From the first line to the last, give the data again exactly.

(Dataset entries)
........
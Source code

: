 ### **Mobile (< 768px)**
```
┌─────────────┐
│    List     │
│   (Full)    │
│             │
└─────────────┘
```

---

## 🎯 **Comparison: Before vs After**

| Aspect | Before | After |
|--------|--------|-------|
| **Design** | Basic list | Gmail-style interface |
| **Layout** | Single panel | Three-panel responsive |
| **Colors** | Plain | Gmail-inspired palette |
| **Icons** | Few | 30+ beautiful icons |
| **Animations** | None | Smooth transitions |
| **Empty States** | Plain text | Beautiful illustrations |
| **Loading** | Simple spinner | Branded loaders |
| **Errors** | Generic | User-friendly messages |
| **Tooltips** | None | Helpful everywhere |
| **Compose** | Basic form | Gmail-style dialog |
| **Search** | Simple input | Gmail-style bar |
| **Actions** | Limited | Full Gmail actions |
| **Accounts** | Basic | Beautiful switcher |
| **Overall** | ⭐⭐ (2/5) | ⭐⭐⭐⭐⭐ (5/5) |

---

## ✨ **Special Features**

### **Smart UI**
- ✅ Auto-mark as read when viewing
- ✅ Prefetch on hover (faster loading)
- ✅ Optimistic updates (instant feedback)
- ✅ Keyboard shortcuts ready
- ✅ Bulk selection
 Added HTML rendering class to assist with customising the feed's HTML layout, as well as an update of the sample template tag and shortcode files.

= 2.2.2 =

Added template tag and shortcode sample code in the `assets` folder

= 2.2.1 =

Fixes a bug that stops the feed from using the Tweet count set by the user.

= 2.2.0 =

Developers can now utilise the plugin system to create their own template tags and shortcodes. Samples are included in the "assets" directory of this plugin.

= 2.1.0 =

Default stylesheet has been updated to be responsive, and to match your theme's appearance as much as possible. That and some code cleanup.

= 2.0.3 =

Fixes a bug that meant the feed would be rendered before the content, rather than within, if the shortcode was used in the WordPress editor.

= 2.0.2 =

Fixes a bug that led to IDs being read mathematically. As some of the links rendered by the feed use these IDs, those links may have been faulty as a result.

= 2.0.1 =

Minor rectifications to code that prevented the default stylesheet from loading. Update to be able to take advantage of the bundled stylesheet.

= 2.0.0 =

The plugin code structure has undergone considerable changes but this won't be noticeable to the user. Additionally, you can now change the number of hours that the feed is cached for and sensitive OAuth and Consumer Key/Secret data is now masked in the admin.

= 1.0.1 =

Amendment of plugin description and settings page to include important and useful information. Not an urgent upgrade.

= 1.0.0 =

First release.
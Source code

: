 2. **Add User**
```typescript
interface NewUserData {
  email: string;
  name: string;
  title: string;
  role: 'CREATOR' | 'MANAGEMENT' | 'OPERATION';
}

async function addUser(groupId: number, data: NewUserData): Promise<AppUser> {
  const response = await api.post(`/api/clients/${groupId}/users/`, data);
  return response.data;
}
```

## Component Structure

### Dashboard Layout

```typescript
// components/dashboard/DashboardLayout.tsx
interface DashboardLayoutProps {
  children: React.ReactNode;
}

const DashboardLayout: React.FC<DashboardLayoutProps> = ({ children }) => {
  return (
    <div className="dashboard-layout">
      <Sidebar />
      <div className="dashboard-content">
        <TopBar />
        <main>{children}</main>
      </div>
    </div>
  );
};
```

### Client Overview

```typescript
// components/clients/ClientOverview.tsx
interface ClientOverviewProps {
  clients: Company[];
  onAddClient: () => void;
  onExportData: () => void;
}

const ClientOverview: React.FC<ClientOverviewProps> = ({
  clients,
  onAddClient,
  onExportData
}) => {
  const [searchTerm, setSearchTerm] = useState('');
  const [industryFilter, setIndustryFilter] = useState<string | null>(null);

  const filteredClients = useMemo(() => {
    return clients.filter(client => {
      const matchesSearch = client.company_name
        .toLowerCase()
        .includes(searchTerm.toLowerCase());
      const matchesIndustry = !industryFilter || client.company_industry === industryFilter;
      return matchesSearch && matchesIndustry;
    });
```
........
◆ **Expected answer**:
Source code

: ### **Mobile (< 768px)**
```
┌─────────────┐
│    List     │
│   (Full)    │
│             │
└─────────────┘
```

---

## 🎯 **Comparison: Before vs After**

| Aspect | Before | After |
|--------|--------|-------|
| **Design** | Basic list | Gmail-style interface |
| **Layout** | Single panel | Three-panel responsive |
| **Colors** | Plain | Gmail-inspired palette |
| **Icons** | Few | 30+ beautiful icons |
| **Animations** | None | Smooth transitions |
| **Empty States** | Plain text | Beautiful illustrations |
| **Loading** | Simple spinner | Branded loaders |
| **Errors** | Generic | User-friendly messages |
| **Tooltips** | None | Helpful everywhere |
| **Compose** | Basic form | Gmail-style dialog |
| **Search** | Simple input | Gmail-style bar |
| **Actions** | Limited | Full Gmail actions |
| **Accounts** | Basic | Beautiful switcher |
| **Overall** | ⭐⭐ (2/5) | ⭐⭐⭐⭐⭐ (5/5) |

---

## ✨ **Special Features**

### **Smart UI**
- ✅ Auto-mark as read when viewing
- ✅ Prefetch on hover (faster loading)
- ✅ Optimistic updates (instant feedback)
- ✅ Keyboard shortcuts ready
- ✅ Bulk selection
 Added HTML rendering class to assist with customising the feed's HTML layout, as well as an update of the sample template tag and shortcode files.

= 2.2.2 =

Added template tag and shortcode sample code in the `assets` folder

= 2.2.1 =

Fixes a bug that stops the feed from using the Tweet count set by the user.

= 2.2.0 =

Developers can now utilise the plugin system to create their own template tags and shortcodes. Samples are included in the "assets" directory of this plugin.

= 2.1.0 =

Default stylesheet has been updated to be responsive, and to match your theme's appearance as much as possible. That and some code cleanup.

= 2.0.3 =

Fixes a bug that meant the feed would be rendered before the content, rather than within, if the shortcode was used in the WordPress editor.

= 2.0.2 =

Fixes a bug that led to IDs being read mathematically. As some of the links rendered by the feed use these IDs, those links may have been faulty as a result.

= 2.0.1 =

Minor rectifications to code that prevented the default stylesheet from loading. Update to be able to take advantage of the bundled stylesheet.

= 2.0.0 =

The plugin code structure has undergone considerable changes but this won't be noticeable to the user. Additionally, you can now change the number of hours that the feed is cached for and sensitive OAuth and Consumer Key/Secret data is now masked in the admin.

= 1.0.1 =

Amendment of plugin description and settings page to include important and useful information. Not an urgent upgrade.

= 1.0.0 =

First release.
Source code

: 2. **Add User**
```typescript
interface NewUserData {
  email: string;
  name: string;
  title: string;
  role: 'CREATOR' | 'MANAGEMENT' | 'OPERATION';
}

async function addUser(groupId: number, data: NewUserData): Promise<AppUser> {
  const response = await api.post(`/api/clients/${groupId}/users/`, data);
  return response.data;
}
```

## Component Structure

### Dashboard Layout

```typescript
// components/dashboard/DashboardLayout.tsx
interface DashboardLayoutProps {
  children: React.ReactNode;
}

const DashboardLayout: React.FC<DashboardLayoutProps> = ({ children }) => {
  return (
    <div className="dashboard-layout">
      <Sidebar />
      <div className="dashboard-content">
        <TopBar />
        <main>{children}</main>
      </div>
    </div>
  );
};
```

### Client Overview

```typescript
// components/clients/ClientOverview.tsx
interface ClientOverviewProps {
  clients: Company[];
  onAddClient: () => void;
  onExportData: () => void;
}

const ClientOverview: React.FC<ClientOverviewProps> = ({
  clients,
  onAddClient,
  onExportData
}) => {
  const [searchTerm, setSearchTerm] = useState('');
  const [industryFilter, setIndustryFilter] = useState<string | null>(null);

  const filteredClients = useMemo(() => {
    return clients.filter(client => {
      const matchesSearch = client.company_name
        .toLowerCase()
        .includes(searchTerm.toLowerCase());
      const matchesIndustry = !industryFilter || client.company_industry === industryFilter;
      return matchesSearch && matchesIndustry;
    });
```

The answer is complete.